(EXERCISE INPUT begins)
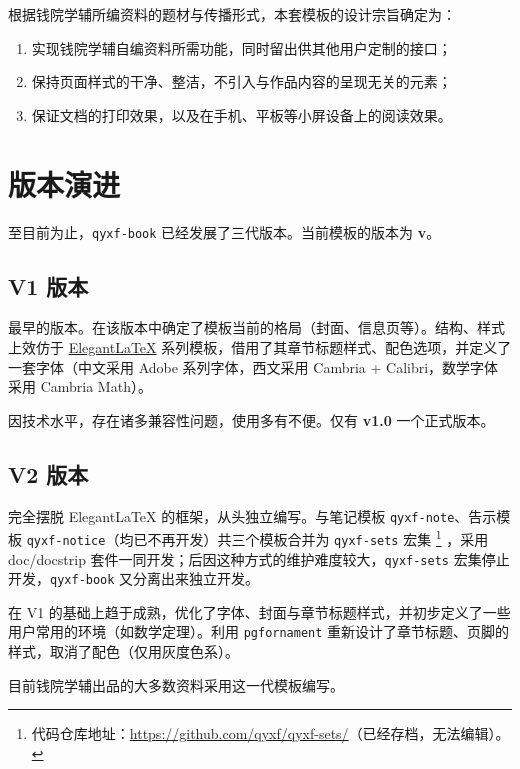 \documentclass[
  10pt,
  twoside,
  openany,
  b5paper, %
  colorscheme = rbb, %
  xits = false,
]{qyxf-book}
\begin{document}
根据钱院学辅所编资料的题材与传播形式，本套模板的设计宗旨确定为：
\begin{enumerate}
  \item 实现钱院学辅自编资料所需功能，同时留出供其他用户定制的接口；
  \item 保持页面样式的干净、整洁，不引入与作品内容的呈现无关的元素；
  \item 保证文档的打印效果，以及在手机、平板等小屏设备上的阅读效果。
\end{enumerate}

\section{版本演进}

至目前为止，\verb|qyxf-book| 已经发展了三代版本。当前模板的版本为 \textbf{v\styversion}。

\subsection{V1 版本}
最早的版本。在该版本中确定了模板当前的格局（封面、信息页等）。结构、样式上效仿于 \href{https://elegantlatex.org/}{Elegant\LaTeX} 系列模板，借用了其章节标题样式、配色选项，并定义了一套字体（中文采用 Adobe 系列字体，西文采用 Cambria + Calibri，数学字体采用 Cambria Math）。

因技术水平，存在诸多兼容性问题，使用多有不便。仅有 \textbf{v1.0} 一个正式版本。

\subsection{V2 版本}

完全摆脱 Elegant\LaTeX{} 的框架，从头独立编写。与笔记模板 \verb|qyxf-note|、告示模板 \verb|qyxf-notice|（均已不再开发）共三个模板合并为 \verb|qyxf-sets| 宏集
\footnote{代码仓库地址：\url{https://github.com/qyxf/qyxf-sets/}（已经存档，无法编辑）。}
，采用 doc/docstrip 套件一同开发；后因这种方式的维护难度较大，\verb|qyxf-sets| 宏集停止开发，\verb|qyxf-book| 又分离出来独立开发。

在 V1 的基础上趋于成熟，优化了字体、封面与章节标题样式，并初步定义了一些用户常用的环境（如数学定理）。利用 \verb|pgfornament| 重新设计了章节标题、页脚的样式，取消了配色（仅用灰度色系）。

目前钱院学辅出品的大多数资料采用这一代模板编写。
\end{document}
(EXERCISE INPUT ends)
■ TASK REQUIREMENTS
Copy out whichever lines of the listing contain the word "LaTeX".

■ RESULT OF THIS TASK
最早的版本。在该版本中确定了模板当前的格局（封面、信息页等）。结构、样式上效仿于 \href{https://elegantlatex.org/}{Elegant\LaTeX} 系列模板，借用了其章节标题样式、配色选项，并定义了一套字体（中文采用 Adobe 系列字体，西文采用 Cambria + Calibri，数学字体采用 Cambria Math）。
完全摆脱 Elegant\LaTeX{} 的框架，从头独立编写。与笔记模板 \verb|qyxf-note|、告示模板 \verb|qyxf-notice|（均已不再开发）共三个模板合并为 \verb|qyxf-sets| 宏集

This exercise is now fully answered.